EXERCISE DETAILS: Locate every line in the records below that holds the word "hasReadArticle" and return each one.

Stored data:
..........

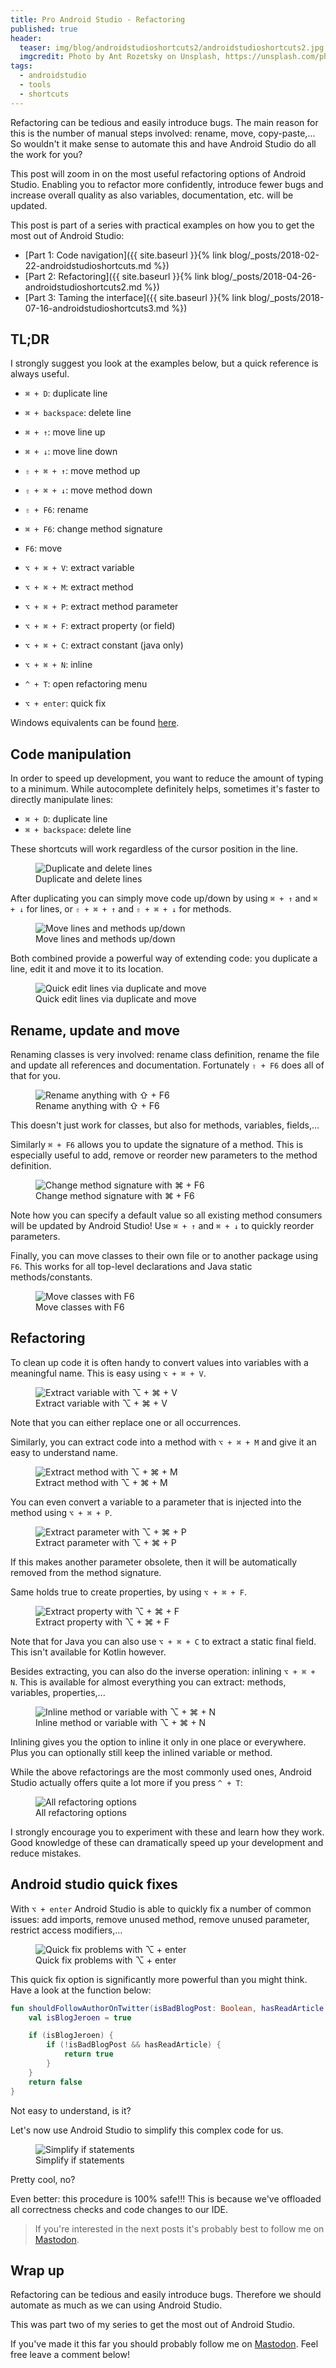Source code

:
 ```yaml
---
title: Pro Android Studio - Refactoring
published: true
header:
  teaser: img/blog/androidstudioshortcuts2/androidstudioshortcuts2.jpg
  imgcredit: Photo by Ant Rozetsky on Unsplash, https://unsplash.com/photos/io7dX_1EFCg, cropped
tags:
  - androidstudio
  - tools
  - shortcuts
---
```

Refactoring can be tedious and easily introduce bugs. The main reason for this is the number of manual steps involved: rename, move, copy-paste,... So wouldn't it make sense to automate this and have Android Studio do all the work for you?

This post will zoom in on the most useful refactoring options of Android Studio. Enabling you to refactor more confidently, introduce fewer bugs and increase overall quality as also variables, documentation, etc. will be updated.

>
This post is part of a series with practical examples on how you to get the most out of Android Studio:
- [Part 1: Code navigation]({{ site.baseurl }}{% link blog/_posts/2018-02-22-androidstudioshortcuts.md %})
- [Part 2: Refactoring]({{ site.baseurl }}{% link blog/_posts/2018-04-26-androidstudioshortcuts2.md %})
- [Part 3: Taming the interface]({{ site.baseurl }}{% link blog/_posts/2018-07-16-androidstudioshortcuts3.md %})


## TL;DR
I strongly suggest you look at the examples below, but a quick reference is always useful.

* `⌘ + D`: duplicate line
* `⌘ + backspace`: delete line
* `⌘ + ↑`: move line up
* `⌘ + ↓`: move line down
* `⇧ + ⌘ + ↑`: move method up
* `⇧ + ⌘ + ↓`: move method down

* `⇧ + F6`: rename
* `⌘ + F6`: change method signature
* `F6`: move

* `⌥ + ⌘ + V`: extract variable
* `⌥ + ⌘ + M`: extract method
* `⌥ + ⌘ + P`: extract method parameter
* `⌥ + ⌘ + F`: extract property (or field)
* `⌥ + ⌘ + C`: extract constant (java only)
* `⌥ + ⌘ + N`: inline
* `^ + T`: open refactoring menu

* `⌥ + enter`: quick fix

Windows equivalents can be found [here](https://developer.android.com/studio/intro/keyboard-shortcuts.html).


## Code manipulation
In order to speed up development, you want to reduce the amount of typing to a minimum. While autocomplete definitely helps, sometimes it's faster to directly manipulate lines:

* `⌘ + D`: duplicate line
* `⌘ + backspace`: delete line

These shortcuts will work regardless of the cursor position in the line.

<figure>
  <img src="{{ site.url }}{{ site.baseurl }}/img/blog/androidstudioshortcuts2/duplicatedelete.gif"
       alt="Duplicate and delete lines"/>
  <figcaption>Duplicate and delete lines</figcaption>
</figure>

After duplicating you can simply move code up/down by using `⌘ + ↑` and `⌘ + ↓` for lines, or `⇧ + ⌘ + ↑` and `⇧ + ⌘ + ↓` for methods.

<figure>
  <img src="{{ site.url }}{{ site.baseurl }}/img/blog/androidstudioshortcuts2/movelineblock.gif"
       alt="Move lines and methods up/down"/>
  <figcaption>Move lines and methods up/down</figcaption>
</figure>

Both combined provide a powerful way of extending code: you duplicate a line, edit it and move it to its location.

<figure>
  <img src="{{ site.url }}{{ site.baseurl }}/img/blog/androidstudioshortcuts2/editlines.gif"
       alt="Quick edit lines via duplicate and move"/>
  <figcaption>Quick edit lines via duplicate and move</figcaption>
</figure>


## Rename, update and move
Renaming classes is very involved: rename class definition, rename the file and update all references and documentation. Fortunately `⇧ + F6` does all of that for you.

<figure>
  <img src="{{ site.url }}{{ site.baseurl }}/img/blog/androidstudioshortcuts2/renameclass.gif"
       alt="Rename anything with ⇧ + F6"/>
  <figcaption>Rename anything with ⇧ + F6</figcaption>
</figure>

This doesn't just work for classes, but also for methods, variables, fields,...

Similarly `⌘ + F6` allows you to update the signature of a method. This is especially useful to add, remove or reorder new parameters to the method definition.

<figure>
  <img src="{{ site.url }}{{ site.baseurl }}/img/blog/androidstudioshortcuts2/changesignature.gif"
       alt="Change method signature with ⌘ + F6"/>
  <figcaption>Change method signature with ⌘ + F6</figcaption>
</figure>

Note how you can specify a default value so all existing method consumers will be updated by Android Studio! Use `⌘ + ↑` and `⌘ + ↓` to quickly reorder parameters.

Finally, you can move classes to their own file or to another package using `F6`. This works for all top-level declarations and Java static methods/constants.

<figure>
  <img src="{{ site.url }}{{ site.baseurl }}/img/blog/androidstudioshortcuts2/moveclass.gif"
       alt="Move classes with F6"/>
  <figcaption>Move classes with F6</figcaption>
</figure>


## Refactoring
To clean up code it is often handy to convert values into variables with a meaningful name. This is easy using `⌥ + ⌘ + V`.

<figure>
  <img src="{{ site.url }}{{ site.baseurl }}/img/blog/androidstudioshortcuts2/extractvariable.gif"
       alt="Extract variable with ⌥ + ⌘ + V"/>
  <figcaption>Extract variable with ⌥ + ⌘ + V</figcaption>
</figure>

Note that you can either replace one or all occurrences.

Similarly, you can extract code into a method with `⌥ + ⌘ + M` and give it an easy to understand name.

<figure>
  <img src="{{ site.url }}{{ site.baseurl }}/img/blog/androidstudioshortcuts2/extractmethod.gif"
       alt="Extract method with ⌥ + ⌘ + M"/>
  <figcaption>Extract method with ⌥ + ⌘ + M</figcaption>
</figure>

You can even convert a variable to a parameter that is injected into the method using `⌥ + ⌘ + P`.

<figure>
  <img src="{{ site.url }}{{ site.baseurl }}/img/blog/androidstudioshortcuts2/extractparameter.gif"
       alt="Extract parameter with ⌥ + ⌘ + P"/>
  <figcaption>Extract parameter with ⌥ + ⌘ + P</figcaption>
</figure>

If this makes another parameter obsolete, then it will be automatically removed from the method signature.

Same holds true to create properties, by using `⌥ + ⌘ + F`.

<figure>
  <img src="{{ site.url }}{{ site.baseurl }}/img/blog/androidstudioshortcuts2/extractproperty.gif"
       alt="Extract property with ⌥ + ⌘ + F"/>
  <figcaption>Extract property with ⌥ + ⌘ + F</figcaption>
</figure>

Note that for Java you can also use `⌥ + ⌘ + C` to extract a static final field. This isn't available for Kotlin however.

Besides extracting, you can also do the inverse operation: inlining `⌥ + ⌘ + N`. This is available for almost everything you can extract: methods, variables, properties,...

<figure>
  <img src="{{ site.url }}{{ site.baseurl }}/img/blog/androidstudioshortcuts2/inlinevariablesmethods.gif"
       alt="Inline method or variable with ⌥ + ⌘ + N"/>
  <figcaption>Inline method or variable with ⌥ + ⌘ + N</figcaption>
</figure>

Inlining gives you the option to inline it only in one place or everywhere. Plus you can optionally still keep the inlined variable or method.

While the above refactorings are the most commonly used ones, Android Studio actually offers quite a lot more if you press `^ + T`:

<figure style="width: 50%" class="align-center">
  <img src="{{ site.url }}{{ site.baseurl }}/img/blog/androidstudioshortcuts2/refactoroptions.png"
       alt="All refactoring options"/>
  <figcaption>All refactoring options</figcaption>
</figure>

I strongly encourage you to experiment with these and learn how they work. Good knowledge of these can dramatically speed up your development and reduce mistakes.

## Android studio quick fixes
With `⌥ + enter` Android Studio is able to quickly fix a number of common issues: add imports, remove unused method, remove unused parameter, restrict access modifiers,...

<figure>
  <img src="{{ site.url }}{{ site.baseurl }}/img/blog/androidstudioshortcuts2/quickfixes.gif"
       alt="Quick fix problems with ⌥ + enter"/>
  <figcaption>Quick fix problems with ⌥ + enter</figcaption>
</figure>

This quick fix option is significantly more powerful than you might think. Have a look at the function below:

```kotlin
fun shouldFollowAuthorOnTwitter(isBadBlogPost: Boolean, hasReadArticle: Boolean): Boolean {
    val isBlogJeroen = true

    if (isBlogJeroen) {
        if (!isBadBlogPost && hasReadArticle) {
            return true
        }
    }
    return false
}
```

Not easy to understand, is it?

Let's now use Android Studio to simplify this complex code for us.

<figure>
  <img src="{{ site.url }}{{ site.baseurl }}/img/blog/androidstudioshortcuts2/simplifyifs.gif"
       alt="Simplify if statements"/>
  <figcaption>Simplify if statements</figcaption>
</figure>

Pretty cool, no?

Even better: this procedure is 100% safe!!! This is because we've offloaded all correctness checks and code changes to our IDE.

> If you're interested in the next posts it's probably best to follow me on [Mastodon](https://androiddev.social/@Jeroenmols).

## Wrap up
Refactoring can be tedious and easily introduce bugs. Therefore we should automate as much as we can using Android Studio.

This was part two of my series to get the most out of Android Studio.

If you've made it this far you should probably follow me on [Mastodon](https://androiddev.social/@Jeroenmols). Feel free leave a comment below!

..........

PROBLEM SOLUTION:
fun shouldFollowAuthorOnTwitter(isBadBlogPost: Boolean, hasReadArticle: Boolean): Boolean {
        if (!isBadBlogPost && hasReadArticle) {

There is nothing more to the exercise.